[EXERCISE DATA — start]

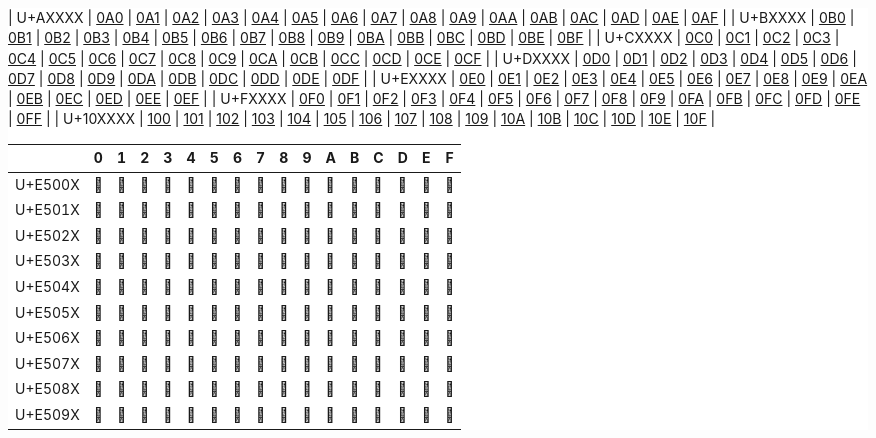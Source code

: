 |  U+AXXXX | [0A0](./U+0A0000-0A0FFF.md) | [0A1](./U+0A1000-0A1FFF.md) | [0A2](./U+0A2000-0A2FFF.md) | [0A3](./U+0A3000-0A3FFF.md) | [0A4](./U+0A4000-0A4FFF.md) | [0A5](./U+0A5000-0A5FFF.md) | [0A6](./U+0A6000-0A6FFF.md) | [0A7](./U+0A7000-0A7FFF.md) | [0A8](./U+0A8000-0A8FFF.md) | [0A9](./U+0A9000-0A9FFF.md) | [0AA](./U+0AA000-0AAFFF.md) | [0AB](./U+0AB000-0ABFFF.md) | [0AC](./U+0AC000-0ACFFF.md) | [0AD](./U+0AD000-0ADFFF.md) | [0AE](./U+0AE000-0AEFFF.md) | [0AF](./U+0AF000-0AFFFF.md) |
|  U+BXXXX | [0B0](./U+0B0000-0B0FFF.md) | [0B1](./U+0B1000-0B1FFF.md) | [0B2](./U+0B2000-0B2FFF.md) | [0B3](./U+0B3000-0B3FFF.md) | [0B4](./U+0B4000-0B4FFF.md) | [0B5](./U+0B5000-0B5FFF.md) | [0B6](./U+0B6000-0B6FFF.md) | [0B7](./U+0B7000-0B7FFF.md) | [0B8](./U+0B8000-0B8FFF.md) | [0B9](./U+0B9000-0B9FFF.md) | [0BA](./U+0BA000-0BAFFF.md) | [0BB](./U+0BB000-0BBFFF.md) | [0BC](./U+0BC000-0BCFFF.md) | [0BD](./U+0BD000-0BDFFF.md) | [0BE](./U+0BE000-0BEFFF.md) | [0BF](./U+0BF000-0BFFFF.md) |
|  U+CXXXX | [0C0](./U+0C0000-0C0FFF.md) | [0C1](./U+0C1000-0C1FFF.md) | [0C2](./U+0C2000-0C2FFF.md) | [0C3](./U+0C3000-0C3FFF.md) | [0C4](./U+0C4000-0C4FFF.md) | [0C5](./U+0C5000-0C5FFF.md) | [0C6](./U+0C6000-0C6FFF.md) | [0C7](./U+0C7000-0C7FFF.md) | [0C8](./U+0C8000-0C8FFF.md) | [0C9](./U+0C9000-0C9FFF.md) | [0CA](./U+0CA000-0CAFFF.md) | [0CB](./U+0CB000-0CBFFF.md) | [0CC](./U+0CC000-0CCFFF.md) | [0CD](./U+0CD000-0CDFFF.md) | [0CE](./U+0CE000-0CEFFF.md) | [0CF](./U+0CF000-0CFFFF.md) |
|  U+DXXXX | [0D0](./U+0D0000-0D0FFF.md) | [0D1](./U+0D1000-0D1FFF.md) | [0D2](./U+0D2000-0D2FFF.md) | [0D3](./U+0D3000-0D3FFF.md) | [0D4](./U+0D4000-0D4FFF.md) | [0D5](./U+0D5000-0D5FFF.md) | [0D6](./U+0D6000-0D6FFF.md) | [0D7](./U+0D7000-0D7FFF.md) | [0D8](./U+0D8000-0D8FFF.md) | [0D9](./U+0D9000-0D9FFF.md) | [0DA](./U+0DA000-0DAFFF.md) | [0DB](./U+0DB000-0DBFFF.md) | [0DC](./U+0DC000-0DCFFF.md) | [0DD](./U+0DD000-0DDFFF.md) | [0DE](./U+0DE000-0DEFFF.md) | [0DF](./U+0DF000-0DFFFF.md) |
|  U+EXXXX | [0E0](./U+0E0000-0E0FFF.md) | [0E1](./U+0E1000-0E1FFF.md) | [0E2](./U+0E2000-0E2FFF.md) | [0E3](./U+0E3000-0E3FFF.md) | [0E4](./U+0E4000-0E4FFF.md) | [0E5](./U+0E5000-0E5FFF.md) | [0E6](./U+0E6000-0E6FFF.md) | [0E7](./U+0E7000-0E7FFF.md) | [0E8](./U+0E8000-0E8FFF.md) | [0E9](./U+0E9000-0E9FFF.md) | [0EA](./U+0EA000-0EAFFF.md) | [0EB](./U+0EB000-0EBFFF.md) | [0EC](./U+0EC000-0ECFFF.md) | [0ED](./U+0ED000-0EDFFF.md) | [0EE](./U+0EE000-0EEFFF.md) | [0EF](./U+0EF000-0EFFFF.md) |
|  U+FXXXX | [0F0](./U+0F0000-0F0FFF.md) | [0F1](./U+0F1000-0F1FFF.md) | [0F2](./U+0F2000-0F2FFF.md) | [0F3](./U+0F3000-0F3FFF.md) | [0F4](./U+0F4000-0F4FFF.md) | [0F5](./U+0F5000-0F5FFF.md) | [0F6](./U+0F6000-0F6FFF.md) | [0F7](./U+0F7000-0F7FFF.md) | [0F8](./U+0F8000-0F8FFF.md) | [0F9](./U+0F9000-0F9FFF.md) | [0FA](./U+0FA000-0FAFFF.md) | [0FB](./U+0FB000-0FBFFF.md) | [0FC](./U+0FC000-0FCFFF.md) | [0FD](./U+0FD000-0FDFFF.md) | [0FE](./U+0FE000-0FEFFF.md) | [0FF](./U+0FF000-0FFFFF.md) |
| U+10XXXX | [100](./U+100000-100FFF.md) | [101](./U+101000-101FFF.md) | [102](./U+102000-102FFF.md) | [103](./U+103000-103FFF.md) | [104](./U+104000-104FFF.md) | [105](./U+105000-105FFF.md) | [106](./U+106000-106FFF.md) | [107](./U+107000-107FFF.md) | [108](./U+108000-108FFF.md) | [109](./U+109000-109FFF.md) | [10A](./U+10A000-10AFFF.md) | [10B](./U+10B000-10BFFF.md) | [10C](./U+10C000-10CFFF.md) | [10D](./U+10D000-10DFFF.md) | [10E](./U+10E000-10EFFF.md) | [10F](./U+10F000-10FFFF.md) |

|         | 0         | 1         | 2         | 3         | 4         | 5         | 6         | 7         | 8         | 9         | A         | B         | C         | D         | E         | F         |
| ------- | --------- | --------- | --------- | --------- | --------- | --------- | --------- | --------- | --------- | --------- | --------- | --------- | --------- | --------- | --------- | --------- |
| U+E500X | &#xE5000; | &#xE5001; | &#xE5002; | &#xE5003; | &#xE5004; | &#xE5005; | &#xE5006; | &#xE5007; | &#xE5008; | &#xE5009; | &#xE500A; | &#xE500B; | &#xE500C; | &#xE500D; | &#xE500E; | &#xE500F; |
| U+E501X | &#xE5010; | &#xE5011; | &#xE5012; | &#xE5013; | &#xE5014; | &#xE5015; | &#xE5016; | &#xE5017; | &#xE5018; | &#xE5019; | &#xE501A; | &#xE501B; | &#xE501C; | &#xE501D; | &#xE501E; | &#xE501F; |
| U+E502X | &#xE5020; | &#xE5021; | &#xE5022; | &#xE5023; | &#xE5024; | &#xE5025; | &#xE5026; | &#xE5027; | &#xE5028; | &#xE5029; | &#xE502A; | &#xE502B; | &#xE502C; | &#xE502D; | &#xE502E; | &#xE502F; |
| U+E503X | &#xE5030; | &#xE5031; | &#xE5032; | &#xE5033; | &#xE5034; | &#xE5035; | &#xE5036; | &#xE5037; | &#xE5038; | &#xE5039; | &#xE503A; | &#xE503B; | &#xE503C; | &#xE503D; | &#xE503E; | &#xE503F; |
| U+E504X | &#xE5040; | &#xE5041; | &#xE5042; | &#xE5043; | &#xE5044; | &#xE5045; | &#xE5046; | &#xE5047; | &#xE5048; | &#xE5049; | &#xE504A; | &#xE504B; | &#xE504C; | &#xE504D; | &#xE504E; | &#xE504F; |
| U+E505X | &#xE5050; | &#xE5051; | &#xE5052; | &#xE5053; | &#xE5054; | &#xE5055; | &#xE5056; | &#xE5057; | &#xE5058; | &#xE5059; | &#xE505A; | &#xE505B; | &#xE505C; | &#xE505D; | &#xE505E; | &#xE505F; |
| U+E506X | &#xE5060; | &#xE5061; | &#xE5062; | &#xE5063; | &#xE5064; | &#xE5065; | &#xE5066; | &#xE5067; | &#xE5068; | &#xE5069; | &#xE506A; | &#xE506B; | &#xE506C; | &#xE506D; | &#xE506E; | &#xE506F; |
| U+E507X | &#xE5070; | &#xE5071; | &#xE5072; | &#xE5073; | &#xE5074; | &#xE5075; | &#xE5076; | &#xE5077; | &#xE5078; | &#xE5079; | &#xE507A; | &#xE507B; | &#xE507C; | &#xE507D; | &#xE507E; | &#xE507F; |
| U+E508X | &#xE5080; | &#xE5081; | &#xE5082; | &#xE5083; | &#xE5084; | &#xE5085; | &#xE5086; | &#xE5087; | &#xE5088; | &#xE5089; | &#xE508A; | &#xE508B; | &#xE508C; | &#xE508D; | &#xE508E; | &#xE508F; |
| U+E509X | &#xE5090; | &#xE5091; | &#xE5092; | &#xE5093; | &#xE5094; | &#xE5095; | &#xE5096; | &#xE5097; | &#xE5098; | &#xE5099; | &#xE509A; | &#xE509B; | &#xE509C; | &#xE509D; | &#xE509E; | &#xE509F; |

[EXERCISE DATA — finish]

> WHAT TO WORK ON
Only the lines from the top of the material above down to the line bearing "[0AE](./U+0AE000-0AEFFF.md) | [0AF](./U+0AF000-0AFFFF.md) |", that line included, should be set down exactly; no pictures.

> RESULT OF THIS EXERCISE
Source code

: |  U+AXXXX | [0A0](./U+0A0000-0A0FFF.md) | [0A1](./U+0A1000-0A1FFF.md) | [0A2](./U+0A2000-0A2FFF.md) | [0A3](./U+0A3000-0A3FFF.md) | [0A4](./U+0A4000-0A4FFF.md) | [0A5](./U+0A5000-0A5FFF.md) | [0A6](./U+0A6000-0A6FFF.md) | [0A7](./U+0A7000-0A7FFF.md) | [0A8](./U+0A8000-0A8FFF.md) | [0A9](./U+0A9000-0A9FFF.md) | [0AA](./U+0AA000-0AAFFF.md) | [0AB](./U+0AB000-0ABFFF.md) | [0AC](./U+0AC000-0ACFFF.md) | [0AD](./U+0AD000-0ADFFF.md) | [0AE](./U+0AE000-0AEFFF.md) | [0AF](./U+0AF000-0AFFFF.md) |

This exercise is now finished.